I can't remember - did you and former BFF ever have a conversation about what happened, or did you just let the friendship slide after it all went down?
If you did have a conversation and you're interested in being "Friendly" with her but not as close then I agree with the suggestion to not go and just send a gift. Maybe even email Former-BFF and say, "Thanks for the invite, unfortunately we can't attend. Hope you have a great time." And then of course RSVP to the hostess.
If you haven't really talked to your Former-BFF and you're not really interested in being friends outside of social events where you might be together for the sake of somebody else, I'd just RSVP to the hostess that you can't make it.
Don't make up an excuse. It is totally acceptable to just say, "I can't be there, but I hope you have a great time/party!"
Post by snipsnsnails on Sept 30, 2013 13:52:57 GMT -5
MKE- yeah, we came to an understanding that our friendship was pretty much finito. I *think* we're both ok with that now? She was the one that wasn't ok with it at certain points over the past year, but I think we're at a good spot now...which is why I am overthinking this now. I don't want to fumble it, you know?
Post by mushmouse on Sept 30, 2013 14:44:03 GMT -5
I would ask the hostess. I think trying to avoid a possibly awkward situation is different than putting someone in the middle or asking friends to take sides. I'd say something like 'we haven't been close lately and I'm wondering if inviting me was her idea'. Just leave out the gory details and I think asking is fine.
“Life is not orderly. No matter how we try to make it so, right in the middle of it lose a leg, fall in love, drop a jar of applesauce.” - Natalie Goldberg
Is this a milestone birthday? Where "everyone" is being invited? Even if it's not, I'm wondering if SHE did include you but only in the same vein as you - not trying to make a point among mutual friends that you all really aren't friends anymore. She may have included you just to be civil, not to extend an olive branch.
Personally, I'd decline. If she REALLY is interested in rekindling a friendship, she needs to find another way to do it. A big group birthday where her DH (who your real issue is with) would be an odd place to do this anyhow. Which makes me think that isn't whats going on.
Post by angelaa73 on Sept 30, 2013 15:55:42 GMT -5
Oh.

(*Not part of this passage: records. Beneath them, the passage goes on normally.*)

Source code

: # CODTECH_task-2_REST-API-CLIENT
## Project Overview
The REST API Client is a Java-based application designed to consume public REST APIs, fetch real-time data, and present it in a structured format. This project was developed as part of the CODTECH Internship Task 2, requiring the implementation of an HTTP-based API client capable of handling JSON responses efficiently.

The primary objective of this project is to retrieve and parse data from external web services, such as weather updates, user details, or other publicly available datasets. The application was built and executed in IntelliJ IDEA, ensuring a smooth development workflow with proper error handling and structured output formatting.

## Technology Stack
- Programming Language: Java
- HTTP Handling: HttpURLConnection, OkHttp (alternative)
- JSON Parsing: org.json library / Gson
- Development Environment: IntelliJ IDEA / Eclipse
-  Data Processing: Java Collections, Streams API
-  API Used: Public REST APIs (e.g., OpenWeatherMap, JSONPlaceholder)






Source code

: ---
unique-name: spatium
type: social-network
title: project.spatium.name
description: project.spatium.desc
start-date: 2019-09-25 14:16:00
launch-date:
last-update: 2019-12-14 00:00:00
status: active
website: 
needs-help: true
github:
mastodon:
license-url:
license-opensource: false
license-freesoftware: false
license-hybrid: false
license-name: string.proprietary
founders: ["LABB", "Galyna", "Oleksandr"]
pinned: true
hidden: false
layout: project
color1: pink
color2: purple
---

Sounds bad. Really bad. If one of my bff's husband screwed me over biz wise, it would take a long long time to get over it. You're not ready. And she knows what she married...
Post by snipsnsnails on Sept 30, 2013 16:08:04 GMT -5
Wait, huh? @booby - you just missed it! I've spilled the good, the bad and the ugly all here last summer when I was getting the unceremonious boot! I'll rehash later when I'm not on my phone for yous.
I might be in the minority here but I'd think about whether or not I wanted to go to the party outside of the friend situation. Will other people be there you want to hang out with? Would it otherwise be a fun time? If so, I'd go and if not, I'd skip and see what happened either way.
Post by snipsnsnails on Sept 30, 2013 19:44:25 GMT -5
So, @booby , this will either be entirely cathartic or I'll turn into a bitter hag telling this story.
Six years ago, the male part of our BFFs approached me and asked if I would be willing to leave my career in NYC and come to work for his non-profit organization. He needed my communication/PR skills for this organization, but obviously didn't have the $$$ that I was bringing in w/my Manhattan gig. After much consideration with my DH because we both believed in the organization and this was our best friend, we decided to take a 92% paycut and leave my job to go to work for this org where he would be my boss. We told him the money was ok, we needed a minimal amount to be able to cover a home that we would buy to set down roots in the town we were all in. Everything was agreed to and my DH was present for all conversations, as was his wife. At the time, I didn't sign an employment contract b/c we were best friends. We had long conversations about building the organization together and working together for the next 40 years. (This is the point in the story that is foreshadowing!).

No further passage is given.